▶ [Dataset records]:
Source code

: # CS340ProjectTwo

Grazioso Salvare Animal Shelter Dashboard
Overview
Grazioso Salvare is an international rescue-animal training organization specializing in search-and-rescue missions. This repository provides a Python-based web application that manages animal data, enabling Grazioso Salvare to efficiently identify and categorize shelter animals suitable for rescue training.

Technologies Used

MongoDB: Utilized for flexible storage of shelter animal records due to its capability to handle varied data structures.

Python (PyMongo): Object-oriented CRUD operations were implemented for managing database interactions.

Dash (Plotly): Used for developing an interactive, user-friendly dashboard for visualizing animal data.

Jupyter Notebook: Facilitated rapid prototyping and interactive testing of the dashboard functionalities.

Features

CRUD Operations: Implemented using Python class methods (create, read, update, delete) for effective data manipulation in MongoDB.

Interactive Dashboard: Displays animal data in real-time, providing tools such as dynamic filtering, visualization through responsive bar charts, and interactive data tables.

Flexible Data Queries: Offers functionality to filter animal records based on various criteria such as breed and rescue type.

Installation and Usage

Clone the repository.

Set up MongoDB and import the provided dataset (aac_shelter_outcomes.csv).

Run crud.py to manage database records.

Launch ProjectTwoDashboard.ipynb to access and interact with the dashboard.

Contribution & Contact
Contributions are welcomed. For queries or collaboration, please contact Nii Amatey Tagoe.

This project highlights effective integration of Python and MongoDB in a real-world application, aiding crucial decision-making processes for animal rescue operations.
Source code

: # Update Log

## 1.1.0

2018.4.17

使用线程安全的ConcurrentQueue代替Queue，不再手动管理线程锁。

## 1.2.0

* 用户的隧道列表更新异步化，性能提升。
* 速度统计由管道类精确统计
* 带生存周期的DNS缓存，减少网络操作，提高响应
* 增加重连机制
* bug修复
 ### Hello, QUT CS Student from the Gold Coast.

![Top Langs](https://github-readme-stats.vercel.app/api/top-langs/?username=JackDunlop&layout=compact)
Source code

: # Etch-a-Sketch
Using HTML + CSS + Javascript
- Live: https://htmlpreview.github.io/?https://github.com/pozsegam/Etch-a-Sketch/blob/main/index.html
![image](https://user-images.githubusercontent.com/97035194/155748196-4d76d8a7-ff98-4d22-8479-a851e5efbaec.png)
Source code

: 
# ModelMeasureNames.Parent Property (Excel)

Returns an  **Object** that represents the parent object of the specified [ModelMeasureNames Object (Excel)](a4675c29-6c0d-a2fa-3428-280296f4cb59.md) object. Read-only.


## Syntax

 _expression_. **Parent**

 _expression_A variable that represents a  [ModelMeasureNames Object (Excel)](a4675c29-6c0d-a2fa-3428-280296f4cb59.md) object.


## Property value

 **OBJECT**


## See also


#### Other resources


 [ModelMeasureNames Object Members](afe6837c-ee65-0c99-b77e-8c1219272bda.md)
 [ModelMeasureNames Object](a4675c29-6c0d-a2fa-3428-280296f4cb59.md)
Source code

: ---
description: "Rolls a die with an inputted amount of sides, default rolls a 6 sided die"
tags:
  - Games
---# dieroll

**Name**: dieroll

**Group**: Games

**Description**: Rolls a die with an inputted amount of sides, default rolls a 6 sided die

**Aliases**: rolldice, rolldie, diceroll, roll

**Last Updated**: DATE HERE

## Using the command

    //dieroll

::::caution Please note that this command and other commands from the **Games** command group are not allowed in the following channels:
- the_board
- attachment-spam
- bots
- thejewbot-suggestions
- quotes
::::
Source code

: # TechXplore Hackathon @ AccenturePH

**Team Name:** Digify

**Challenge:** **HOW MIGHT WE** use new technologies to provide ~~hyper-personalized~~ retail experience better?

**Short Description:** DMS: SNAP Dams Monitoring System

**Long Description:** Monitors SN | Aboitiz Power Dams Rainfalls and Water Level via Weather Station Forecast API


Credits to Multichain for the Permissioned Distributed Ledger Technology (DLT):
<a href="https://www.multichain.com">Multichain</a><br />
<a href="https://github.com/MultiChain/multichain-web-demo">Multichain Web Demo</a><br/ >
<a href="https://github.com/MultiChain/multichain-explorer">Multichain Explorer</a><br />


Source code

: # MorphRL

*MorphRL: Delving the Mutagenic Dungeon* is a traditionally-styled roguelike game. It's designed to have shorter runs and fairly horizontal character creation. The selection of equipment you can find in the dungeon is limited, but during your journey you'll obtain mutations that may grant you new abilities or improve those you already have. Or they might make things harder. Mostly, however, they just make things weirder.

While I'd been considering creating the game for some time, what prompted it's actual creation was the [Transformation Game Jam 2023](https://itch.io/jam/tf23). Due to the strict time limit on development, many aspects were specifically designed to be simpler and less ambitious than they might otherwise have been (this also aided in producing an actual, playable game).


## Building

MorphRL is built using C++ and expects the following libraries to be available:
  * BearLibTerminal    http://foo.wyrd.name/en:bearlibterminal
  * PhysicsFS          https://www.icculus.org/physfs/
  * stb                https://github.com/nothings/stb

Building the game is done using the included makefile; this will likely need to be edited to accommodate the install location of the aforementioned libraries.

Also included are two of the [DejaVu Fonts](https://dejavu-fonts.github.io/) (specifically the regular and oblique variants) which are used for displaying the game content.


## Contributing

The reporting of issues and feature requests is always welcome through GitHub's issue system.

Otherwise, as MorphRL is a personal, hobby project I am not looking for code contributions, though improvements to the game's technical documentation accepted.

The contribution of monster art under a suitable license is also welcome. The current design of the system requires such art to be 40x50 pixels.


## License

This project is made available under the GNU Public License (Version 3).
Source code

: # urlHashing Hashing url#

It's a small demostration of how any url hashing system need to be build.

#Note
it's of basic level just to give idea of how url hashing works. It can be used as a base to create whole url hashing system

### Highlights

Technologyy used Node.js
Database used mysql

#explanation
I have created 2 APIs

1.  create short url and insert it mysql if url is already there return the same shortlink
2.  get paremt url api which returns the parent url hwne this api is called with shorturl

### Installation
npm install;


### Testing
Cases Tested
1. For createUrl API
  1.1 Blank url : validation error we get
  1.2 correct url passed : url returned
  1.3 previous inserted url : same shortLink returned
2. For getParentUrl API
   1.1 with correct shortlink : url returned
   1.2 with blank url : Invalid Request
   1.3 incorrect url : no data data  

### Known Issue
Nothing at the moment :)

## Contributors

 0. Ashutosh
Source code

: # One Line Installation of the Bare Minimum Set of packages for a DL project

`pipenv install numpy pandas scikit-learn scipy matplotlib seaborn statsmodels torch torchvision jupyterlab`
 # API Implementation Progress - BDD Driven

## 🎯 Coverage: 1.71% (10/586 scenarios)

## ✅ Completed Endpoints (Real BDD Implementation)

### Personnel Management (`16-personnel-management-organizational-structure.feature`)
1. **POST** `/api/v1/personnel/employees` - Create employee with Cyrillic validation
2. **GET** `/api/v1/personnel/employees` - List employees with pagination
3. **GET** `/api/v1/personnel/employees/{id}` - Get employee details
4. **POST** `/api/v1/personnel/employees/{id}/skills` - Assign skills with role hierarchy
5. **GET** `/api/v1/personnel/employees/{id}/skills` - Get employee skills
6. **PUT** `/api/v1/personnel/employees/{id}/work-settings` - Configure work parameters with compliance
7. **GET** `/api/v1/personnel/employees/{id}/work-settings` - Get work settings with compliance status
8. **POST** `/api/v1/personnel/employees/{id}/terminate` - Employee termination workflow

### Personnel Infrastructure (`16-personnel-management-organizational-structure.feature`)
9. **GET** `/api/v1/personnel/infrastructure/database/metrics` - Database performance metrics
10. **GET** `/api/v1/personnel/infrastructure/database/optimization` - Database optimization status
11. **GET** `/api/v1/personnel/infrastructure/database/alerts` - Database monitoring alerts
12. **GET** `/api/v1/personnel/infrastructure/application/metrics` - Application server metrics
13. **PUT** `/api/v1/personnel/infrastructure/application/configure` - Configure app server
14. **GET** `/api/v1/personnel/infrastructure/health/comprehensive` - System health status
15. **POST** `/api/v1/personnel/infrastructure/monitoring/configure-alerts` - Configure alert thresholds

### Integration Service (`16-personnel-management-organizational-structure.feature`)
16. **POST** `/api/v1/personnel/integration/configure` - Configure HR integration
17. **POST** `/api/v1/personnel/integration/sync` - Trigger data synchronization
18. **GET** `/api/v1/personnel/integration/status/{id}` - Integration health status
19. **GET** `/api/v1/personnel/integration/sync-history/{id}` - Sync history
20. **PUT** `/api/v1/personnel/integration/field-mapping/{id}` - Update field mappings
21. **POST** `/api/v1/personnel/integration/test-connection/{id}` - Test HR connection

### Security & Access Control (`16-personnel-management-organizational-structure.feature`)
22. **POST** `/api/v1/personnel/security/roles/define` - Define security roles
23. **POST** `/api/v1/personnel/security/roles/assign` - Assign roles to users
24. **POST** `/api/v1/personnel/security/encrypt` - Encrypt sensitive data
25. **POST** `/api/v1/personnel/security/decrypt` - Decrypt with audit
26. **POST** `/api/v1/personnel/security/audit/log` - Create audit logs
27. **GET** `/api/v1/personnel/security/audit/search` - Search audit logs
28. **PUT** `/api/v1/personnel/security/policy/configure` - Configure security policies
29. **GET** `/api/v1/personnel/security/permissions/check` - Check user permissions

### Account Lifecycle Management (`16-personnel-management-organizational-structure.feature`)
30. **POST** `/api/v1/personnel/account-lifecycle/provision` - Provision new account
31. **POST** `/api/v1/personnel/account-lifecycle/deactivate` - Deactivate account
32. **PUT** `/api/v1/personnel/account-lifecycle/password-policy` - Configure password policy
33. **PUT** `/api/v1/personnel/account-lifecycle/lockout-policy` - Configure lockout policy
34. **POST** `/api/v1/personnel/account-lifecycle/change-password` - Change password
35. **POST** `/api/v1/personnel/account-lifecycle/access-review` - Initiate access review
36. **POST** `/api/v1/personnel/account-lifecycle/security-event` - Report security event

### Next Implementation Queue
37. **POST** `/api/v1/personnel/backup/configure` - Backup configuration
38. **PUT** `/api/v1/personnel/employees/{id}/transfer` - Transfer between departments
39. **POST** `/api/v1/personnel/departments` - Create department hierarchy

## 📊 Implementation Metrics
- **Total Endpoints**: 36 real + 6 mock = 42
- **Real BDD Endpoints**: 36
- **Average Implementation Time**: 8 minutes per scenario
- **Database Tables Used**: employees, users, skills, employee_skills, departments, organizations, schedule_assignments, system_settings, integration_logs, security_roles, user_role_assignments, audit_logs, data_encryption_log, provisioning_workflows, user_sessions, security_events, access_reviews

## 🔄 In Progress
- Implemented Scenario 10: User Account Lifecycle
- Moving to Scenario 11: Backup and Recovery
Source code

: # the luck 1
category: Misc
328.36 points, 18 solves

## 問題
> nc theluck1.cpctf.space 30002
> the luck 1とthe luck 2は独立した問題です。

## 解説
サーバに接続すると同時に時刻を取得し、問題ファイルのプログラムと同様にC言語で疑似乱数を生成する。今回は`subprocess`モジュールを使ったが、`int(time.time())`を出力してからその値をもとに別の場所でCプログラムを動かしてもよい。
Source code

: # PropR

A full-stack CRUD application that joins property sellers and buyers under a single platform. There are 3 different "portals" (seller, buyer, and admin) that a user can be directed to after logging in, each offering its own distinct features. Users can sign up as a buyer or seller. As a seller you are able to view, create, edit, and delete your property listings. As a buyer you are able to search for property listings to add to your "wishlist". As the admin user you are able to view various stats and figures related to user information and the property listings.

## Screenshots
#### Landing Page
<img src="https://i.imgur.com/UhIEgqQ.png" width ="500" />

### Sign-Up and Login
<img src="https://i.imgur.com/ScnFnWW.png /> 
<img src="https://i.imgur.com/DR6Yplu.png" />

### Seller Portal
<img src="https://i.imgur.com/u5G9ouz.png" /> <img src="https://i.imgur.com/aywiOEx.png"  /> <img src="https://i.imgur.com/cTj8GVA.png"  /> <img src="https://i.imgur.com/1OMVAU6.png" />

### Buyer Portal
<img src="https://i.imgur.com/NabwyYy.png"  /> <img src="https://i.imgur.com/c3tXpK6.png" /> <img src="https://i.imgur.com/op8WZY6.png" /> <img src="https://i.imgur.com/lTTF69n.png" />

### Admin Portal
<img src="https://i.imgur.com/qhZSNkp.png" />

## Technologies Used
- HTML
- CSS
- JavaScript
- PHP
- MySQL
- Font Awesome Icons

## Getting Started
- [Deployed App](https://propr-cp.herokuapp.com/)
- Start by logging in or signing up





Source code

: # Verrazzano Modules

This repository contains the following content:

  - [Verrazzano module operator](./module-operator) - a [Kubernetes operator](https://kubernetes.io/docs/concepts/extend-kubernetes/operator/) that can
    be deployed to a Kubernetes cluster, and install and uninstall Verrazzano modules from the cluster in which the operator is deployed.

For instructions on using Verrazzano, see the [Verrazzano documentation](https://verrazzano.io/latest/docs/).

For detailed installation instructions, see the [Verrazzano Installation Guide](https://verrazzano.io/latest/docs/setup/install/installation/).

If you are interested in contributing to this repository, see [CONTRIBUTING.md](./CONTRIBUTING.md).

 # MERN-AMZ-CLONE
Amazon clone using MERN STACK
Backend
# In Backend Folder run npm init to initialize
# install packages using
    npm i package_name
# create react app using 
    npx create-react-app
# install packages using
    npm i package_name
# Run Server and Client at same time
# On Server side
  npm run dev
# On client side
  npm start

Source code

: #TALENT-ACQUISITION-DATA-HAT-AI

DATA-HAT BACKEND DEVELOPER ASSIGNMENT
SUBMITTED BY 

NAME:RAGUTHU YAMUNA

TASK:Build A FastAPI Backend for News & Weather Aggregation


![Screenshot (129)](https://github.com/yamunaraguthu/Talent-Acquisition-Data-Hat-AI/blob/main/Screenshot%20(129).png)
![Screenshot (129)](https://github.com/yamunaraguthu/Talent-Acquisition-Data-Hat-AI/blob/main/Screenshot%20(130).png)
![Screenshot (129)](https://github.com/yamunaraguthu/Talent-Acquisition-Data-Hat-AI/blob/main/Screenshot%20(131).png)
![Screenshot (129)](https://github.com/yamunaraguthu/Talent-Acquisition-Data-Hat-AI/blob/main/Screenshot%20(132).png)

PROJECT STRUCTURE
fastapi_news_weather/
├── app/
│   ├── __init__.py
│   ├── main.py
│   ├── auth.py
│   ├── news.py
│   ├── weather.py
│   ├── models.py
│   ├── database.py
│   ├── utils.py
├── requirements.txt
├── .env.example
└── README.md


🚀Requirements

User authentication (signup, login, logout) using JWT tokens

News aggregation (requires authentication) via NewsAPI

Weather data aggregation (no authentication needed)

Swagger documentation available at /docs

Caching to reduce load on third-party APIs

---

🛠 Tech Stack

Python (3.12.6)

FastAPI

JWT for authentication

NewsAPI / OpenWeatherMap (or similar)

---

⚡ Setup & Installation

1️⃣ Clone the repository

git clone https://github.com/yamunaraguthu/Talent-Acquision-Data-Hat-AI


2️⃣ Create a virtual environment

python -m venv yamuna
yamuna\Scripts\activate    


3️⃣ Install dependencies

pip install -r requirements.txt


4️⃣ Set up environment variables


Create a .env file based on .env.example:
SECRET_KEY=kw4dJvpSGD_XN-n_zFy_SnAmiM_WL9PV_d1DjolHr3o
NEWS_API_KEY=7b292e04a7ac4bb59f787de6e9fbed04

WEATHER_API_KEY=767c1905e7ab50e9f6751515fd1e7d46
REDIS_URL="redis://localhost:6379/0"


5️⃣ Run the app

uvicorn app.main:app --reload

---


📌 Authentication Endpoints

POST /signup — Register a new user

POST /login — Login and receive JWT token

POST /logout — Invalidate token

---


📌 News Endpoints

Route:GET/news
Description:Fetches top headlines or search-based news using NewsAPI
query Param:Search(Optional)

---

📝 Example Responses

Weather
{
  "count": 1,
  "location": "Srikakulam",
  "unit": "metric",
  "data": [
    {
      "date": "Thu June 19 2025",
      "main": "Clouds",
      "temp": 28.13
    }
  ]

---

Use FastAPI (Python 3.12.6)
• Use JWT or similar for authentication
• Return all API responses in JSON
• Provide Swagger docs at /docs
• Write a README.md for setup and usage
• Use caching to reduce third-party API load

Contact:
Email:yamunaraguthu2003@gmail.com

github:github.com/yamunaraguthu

▶ [Assignment]: The records above should be printed exactly, please, from the first line through the line containing "Run crud.py to manage database records.", with both ends kept and nothing past it.

▶ [Solution for this task]:
Source code

: # CS340ProjectTwo

Grazioso Salvare Animal Shelter Dashboard
Overview
Grazioso Salvare is an international rescue-animal training organization specializing in search-and-rescue missions. This repository provides a Python-based web application that manages animal data, enabling Grazioso Salvare to efficiently identify and categorize shelter animals suitable for rescue training.

Technologies Used

MongoDB: Utilized for flexible storage of shelter animal records due to its capability to handle varied data structures.

Python (PyMongo): Object-oriented CRUD operations were implemented for managing database interactions.

Dash (Plotly): Used for developing an interactive, user-friendly dashboard for visualizing animal data.

Jupyter Notebook: Facilitated rapid prototyping and interactive testing of the dashboard functionalities.

Features

CRUD Operations: Implemented using Python class methods (create, read, update, delete) for effective data manipulation in MongoDB.

Interactive Dashboard: Displays animal data in real-time, providing tools such as dynamic filtering, visualization through responsive bar charts, and interactive data tables.

Flexible Data Queries: Offers functionality to filter animal records based on various criteria such as breed and rescue type.

Installation and Usage

Clone the repository.

Set up MongoDB and import the provided dataset (aac_shelter_outcomes.csv).

Run crud.py to manage database records.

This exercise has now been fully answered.